1 Introduction

Efficient indexing is an increasingly important area in computer science. Indexing techniques have been improved to deal with searches on large collections of data. However, it has been found that the indexing processes become more difficult. It is difficult to compare these techniques [1,2,3], their effectiveness depend on different factors (type of data, quality of the computing machine, etc.). Formally, a metric space is defined for a family of elements that are comparable through a given distance. The distance function measures the dissimilarity between two elements from a given database, in such a way that smaller distances correspond to more similar elements. Let \(\mathcal {O}\) be a set of elements. Let \(d : \mathcal {O}\times \mathcal {O}\rightarrow \mathbb {R}^+\) be a distance function, which verifies: (i) non-negativity: \(\forall (x, y) \in \mathcal {O}^2, d(x, y) \ge 0\), (ii) reflexivity: \(\forall x \in \mathcal {O}, d(x, x) = 0\), (iii) symmetry: \(\forall (x, y) \in \mathcal {O}^2, d(x, y) = d(y, x)\), and (iv) triangle inequality: \(\forall (x, y, z) \in \mathcal {O}^3, d(x, y) + d(y, z) \le d(x, z)\). The concept of metric space is rather simple and leads to a limited number of possibilities for querying an actual database of such elements. These are called similarity queries and several variants exist. We consider k nearest neighbor (kNN) searches, i.e., searching for the k closest objects with respect to a query object. There are two main types of similarity queries: the range and the k-nearest neighbor queries.
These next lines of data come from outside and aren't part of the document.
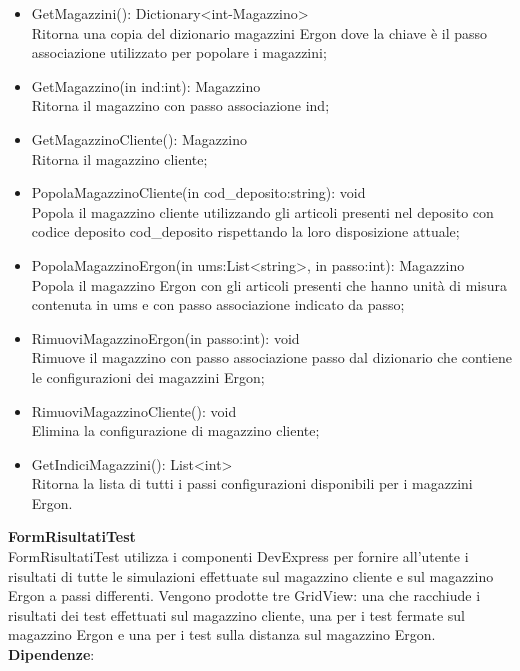 \begin{itemize}
    \item GetMagazzini(): Dictionary<int-Magazzino>\\
    Ritorna una copia del dizionario magazzini Ergon dove la chiave è il passo associazione utilizzato per popolare i magazzini;
    \item GetMagazzino(in ind:int): Magazzino \\
    Ritorna il magazzino con passo associazione ind;
    \item GetMagazzinoCliente(): Magazzino \\
    Ritorna il magazzino cliente;
    \item PopolaMagazzinoCliente(in cod\_deposito:string): void \\
    Popola il magazzino cliente utilizzando gli articoli presenti nel deposito con codice deposito cod\_deposito rispettando la loro disposizione attuale;
    \item PopolaMagazzinoErgon(in ums:List<string>, in passo:int): Magazzino \\
    Popola il magazzino Ergon con gli articoli presenti che hanno unità di misura contenuta in ums e con passo associazione indicato da passo;
    \item RimuoviMagazzinoErgon(in passo:int): void \\
    Rimuove il magazzino con passo associazione passo dal dizionario che contiene le configurazioni dei magazzini Ergon;
    \item RimuoviMagazzinoCliente(): void \\
    Elimina la configurazione di magazzino cliente;
    \item GetIndiciMagazzini(): List<int> \\
    Ritorna la lista di tutti i passi configurazioni disponibili per i magazzini Ergon.
\end{itemize} 
\textbf{FormRisultatiTest}\\
FormRisultatiTest utilizza i componenti DevExpress per fornire all'utente i risultati di tutte le simulazioni effettuate
sul magazzino cliente e sul magazzino Ergon a passi differenti.
Vengono prodotte tre GridView: una che racchiude i risultati dei test effettuati sul magazzino cliente, una per i test fermate sul magazzino 
Ergon e una per i test sulla distanza sul magazzino Ergon.
\textbf{Dipendenze}:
Let \(q \in \mathcal {O}\) be a query point and \(k \in \mathbb {N}\) be the expected number of answers.

Then \((\mathcal {O}, d, q, k)\) defines a kNN query, the value of which is \(S \subseteq \mathcal {O}\) such that \(|S| = k\) (unless \(|\mathcal {O}| < k\)) and \(\forall (s, o) \in S \times \mathcal {O}, d(q, s) \le d(q, o)\).

The main factor that influence the efficiency of search algorithms, when the dimension increases is called the “dimensionality-curse problem”. The current methods have proven to be unreliable, it becomes hard to store, manage, and analyze this amount of data. This problem is caused by inherent deficiencies of space partitioning, and also, the overlap factor between regions that will influence subsequent performance search algorithms. So the problem is still open. An efficient structure is based on a better grouping of similar objects in compact clusters. In a previous work [4], we led our researches on indexing via tree structure. It is based on the successive division of the space with the spheres. It is a technique that leads to simpler data structures, and therefore simple algorithms.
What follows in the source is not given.